Wonseok Oh

I am a second-year M.S. student at the University of Michigan. I am currently majoring in Electrical and Computer Engineering (computer vision track).

Currently, I am a research assistant advised by Professor Andrew Owens, focusing on multi-modal learning with sound. I am also collaborating with Professor Qing Qu on diffusion models.

Previously I was a research assistant at the ETRI, Daejeon, South Korea, working with Kimin Yun and Yongju Lee in the summer of 2021 and 2022.
I received a B.S. in Computer Science and Engineering at Korea University and a B.E. in Software Technology and Enterprise Program, Chemical and Biological Engineering in 2022 (triple major!).

My research interests are Computer Vision, Machine Learning, and Robotics. I'm most interested in multimodal learning using sounds and computational creation using generative models.

I am actively seeking PhD positions starting in Fall 2025 :)

Recent Projects

EECS556 Image processing (Instructor: Liyue shen)
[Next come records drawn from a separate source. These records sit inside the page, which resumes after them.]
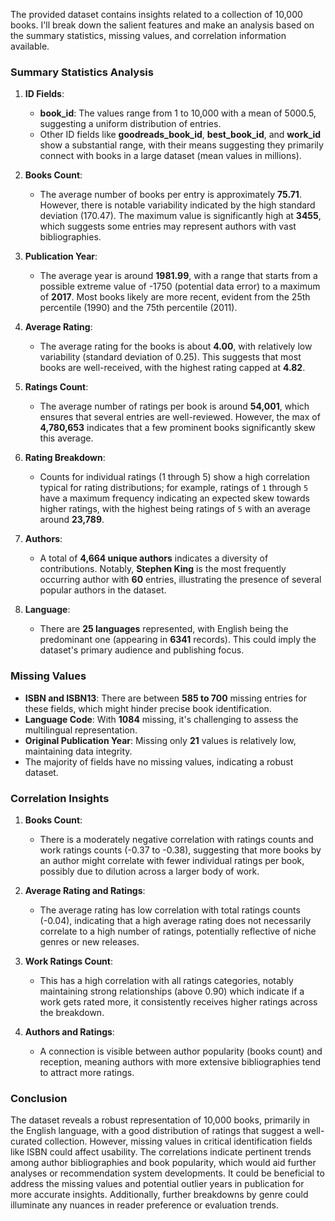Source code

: The provided dataset contains insights related to a collection of 10,000 books. I'll break down the salient features and make an analysis based on the summary statistics, missing values, and correlation information available.

### Summary Statistics Analysis

1. **ID Fields**:
   - **book_id**: The values range from 1 to 10,000 with a mean of 5000.5, suggesting a uniform distribution of entries.
   - Other ID fields like **goodreads_book_id**, **best_book_id**, and **work_id** show a substantial range, with their means suggesting they primarily connect with books in a large dataset (mean values in millions).

2. **Books Count**:
   - The average number of books per entry is approximately **75.71**. However, there is notable variability indicated by the high standard deviation (170.47). The maximum value is significantly high at **3455**, which suggests some entries may represent authors with vast bibliographies.

3. **Publication Year**:
   - The average year is around **1981.99**, with a range that starts from a possible extreme value of -1750 (potential data error) to a maximum of **2017**. Most books likely are more recent, evident from the 25th percentile (1990) and the 75th percentile (2011).

4. **Average Rating**:
   - The average rating for the books is about **4.00**, with relatively low variability (standard deviation of 0.25). This suggests that most books are well-received, with the highest rating capped at **4.82**.

5. **Ratings Count**:
   - The average number of ratings per book is around **54,001**, which ensures that several entries are well-reviewed. However, the max of **4,780,653** indicates that a few prominent books significantly skew this average.

6. **Rating Breakdown**:
   - Counts for individual ratings (1 through 5) show a high correlation typical for rating distributions; for example, ratings of `1` through `5` have a maximum frequency indicating an expected skew towards higher ratings, with the highest being ratings of `5` with an average around **23,789**.

7. **Authors**:
   - A total of **4,664 unique authors** indicates a diversity of contributions. Notably, **Stephen King** is the most frequently occurring author with **60** entries, illustrating the presence of several popular authors in the dataset.

8. **Language**:
   - There are **25 languages** represented, with English being the predominant one (appearing in **6341** records). This could imply the dataset's primary audience and publishing focus.

### Missing Values

- **ISBN and ISBN13**: There are between **585 to 700** missing entries for these fields, which might hinder precise book identification.
- **Language Code**: With **1084** missing, it's challenging to assess the multilingual representation.
- **Original Publication Year**: Missing only **21** values is relatively low, maintaining data integrity.
- The majority of fields have no missing values, indicating a robust dataset.

### Correlation Insights

1. **Books Count**:
   - There is a moderately negative correlation with ratings counts and work ratings counts (-0.37 to -0.38), suggesting that more books by an author might correlate with fewer individual ratings per book, possibly due to dilution across a larger body of work.

2. **Average Rating and Ratings**:
   - The average rating has low correlation with total ratings counts (-0.04), indicating that a high average rating does not necessarily correlate to a high number of ratings, potentially reflective of niche genres or new releases.

3. **Work Ratings Count**:
   - This has a high correlation with all ratings categories, notably maintaining strong relationships (above 0.90) which indicate if a work gets rated more, it consistently receives higher ratings across the breakdown.

4. **Authors and Ratings**:
   - A connection is visible between author popularity (books count) and reception, meaning authors with more extensive bibliographies tend to attract more ratings.

### Conclusion

The dataset reveals a robust representation of 10,000 books, primarily in the English language, with a good distribution of ratings that suggest a well-curated collection. However, missing values in critical identification fields like ISBN could affect usability. The correlations indicate pertinent trends among author bibliographies and book popularity, which would aid further analyses or recommendation system developments. It could be beneficial to address the missing values and potential outlier years in publication for more accurate insights. Additionally, further breakdowns by genre could illuminate any nuances in reader preference or evaluation trends.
  1. Enhancing Multi-View Optical Illusion Generation with Latent Diffusion Models and Traditional Image Processing.
    Improve the perception of multi-view optical illusions by combining latent diffusion models with traditional image processing techniques. Our approach generates high-quality images from limited data and provides diverse transformations, including rotations and flips, to enhance the details usually obscured in 2D images.

EECS598 Biomedical Imaging (Instructor: Liyue shen)

  1. Domain transfer of sketched facial image into realistic facial image to prevent crime (Vision detectives).
    Improve forensic methods by generating detailed images of criminals from sketches using the pSp model. Then refine these images by applying specific characteristics through InstructPix2Pix. Evaluate the approach with real sketches.

EECS598 Action and Perception (Instructor: Stella Yu)

  1. Robotic Adaptation Strategies: From Simulation to Real-World Execution with RMA.
    Enhanced and evaluated Rapid Motor Adaptation (RMA) for legged robots. Key components include fine-tuning RMA to better adapt to diverse terrains, comparing phase-1 and phase-2 adaptations, and methodically analyzing performance across a range of environmental challenges in the real world. JPG [1] [2] MP4 [1] [2] [3] [4] [5] [6] [7] [8]

EECS542 Advanced topics of computer vision (Instructor: Andrew Owens)

  1. Multimodal with Latent Diffusion Models to Advance Multi-View Optical Illusion Generation.
    Proposed a method that enhances latent diffusion models with multimodal inputs, including sound and text, to generate dynamic multi-view optical illusions. Demonstrate the feasibility of multimodal approaches in enhancing optical illusion generation, evidenced by superior CLIP scores.

EECS598 Biomedical Imaging (Instructor: Liyue shen)

  1. Generate Domain Knowledge Diffusion Models employing the Schrödinger Bridge to enhance data representation for rare diseases.
    By maintaining domain integrity using a domain phase loss method, high-fidelity images for medical imbalance datasets were made. The approach overcomes prior knowledge loss when transferring between domains, outperforming existing models in unpaired image-to-image translation.

EECS453 Principles of Machine Learning (Instructor: Qing Qu)

  1. Learning Accurate and Parsimonious Point Cloud Representations from Images. Making efficient point cloud Nerf.
    Combine the strengths of volumetric neural rendering and deep multi-view stereo, using neural 3D point clouds and features to efficiently model a radiance field, improving both efficiency and visual quality.